Dark Picture of Doctors

A New York Times article about error in a risk calculator paints an unflattering picture of doctors:

1. The risk calculator supposedly tells you your risk of a heart attack, to help you decide if you should take statins. It overestimates risk by about 100%. The doctors in charge of it were told about the error a year ago. They failed to fix the problem.

2. The doctors in charge of the risk calculator are having trouble figuring out how to respond. The possibility of a simple retraction seems to not have occurred to them. As one commenter said, “That the researchers, once confronted with the evidence it was faulty, struggled with how to handle the issue is quite telling.”

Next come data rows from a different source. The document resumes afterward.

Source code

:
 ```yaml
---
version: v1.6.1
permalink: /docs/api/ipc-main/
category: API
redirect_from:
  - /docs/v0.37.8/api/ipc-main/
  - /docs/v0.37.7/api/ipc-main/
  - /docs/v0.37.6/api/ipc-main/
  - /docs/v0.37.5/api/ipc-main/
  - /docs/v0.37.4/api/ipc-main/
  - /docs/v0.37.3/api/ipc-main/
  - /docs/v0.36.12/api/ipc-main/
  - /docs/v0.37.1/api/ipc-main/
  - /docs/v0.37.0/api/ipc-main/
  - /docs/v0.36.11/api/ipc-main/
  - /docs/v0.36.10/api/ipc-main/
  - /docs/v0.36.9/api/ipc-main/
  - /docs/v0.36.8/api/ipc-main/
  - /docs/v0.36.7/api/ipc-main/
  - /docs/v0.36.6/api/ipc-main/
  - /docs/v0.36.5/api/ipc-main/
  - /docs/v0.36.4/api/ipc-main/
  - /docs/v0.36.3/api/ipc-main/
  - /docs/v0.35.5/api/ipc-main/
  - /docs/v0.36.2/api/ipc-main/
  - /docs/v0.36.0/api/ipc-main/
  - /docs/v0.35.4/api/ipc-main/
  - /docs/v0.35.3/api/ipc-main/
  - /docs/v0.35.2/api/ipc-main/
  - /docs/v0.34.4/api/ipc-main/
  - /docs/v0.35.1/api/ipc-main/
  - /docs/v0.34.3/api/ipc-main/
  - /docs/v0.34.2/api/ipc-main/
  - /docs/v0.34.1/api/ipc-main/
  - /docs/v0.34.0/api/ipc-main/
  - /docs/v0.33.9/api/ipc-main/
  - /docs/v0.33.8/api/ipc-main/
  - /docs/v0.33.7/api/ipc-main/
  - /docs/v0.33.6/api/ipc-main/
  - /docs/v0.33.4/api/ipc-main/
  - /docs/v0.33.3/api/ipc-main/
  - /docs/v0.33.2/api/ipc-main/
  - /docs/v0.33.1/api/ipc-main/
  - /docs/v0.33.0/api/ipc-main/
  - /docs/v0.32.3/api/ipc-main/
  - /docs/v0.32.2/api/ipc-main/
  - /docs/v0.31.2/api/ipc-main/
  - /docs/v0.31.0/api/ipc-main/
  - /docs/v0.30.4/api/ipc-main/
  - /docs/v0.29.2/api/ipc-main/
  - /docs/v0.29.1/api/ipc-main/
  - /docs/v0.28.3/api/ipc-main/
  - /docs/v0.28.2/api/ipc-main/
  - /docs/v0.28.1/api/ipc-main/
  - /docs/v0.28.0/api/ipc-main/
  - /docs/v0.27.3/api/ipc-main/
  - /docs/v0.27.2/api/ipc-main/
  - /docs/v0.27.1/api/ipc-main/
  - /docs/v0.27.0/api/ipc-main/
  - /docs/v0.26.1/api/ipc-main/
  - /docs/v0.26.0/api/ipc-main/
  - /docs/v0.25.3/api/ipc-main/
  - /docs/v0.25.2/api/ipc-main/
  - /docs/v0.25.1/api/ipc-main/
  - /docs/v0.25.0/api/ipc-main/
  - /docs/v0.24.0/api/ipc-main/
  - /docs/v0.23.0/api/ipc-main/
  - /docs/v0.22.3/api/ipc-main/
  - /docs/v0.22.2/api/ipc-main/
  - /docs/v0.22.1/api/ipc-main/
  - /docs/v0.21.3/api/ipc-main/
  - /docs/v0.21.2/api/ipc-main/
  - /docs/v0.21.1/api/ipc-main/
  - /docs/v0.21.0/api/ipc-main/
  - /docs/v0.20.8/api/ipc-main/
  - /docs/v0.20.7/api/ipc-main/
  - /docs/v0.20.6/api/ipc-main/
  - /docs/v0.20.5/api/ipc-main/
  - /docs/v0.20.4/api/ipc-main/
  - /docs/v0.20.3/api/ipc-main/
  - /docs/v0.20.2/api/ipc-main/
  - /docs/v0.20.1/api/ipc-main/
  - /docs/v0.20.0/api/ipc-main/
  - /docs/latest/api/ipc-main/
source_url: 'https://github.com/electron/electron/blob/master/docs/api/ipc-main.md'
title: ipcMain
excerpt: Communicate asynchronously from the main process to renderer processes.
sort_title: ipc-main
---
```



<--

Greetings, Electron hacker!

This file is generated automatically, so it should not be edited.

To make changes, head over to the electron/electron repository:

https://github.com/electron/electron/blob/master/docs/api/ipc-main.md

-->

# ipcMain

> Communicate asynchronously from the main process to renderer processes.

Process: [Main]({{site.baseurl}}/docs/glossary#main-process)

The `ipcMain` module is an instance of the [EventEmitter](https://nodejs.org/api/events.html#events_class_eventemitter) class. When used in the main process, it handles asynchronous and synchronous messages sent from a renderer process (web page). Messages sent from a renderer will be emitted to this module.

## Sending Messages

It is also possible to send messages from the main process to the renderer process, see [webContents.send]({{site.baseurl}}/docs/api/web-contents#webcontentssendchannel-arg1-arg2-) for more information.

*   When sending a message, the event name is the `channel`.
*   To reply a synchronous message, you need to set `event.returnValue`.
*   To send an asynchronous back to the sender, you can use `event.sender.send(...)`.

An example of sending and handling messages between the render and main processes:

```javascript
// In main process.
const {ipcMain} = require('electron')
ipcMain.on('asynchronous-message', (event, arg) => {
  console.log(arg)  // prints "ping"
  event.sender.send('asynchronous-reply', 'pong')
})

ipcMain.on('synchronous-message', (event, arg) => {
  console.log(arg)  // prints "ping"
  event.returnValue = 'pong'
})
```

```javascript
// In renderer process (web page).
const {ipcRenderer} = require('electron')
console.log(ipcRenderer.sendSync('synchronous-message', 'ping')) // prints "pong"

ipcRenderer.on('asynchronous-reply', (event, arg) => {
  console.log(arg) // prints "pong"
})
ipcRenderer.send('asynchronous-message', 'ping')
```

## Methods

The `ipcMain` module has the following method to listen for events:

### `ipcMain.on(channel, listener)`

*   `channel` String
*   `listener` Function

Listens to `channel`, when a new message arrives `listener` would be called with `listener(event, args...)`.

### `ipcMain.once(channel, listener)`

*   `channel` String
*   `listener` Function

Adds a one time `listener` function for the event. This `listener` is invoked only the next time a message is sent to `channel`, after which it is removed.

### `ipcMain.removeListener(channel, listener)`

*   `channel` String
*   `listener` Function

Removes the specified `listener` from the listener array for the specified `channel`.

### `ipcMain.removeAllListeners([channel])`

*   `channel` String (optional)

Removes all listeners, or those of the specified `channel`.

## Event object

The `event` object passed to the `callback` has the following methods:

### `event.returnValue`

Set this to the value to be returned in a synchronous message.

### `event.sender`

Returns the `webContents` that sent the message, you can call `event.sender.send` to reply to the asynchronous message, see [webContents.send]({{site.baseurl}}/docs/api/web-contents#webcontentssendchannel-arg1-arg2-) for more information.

3. In the comments, a retired doctor thinks the problem of causation of heart disease is very simple:

Statins . . . are only one component in the prevention and treatment of coronary artery disease. Item number one is to have a normal weight. Item two is never smoke. Item three is exercise. Four is to eat an intelligent diet. Five is to remove stress from your life as much as practical. If everybody did these five things (all of which are free), the incidence of coronary artery disease would plummet and many fewer would need statins.

This reminds me of a doctor who told me she knew why people are fat: They eat too much and exercise too little. She was sure.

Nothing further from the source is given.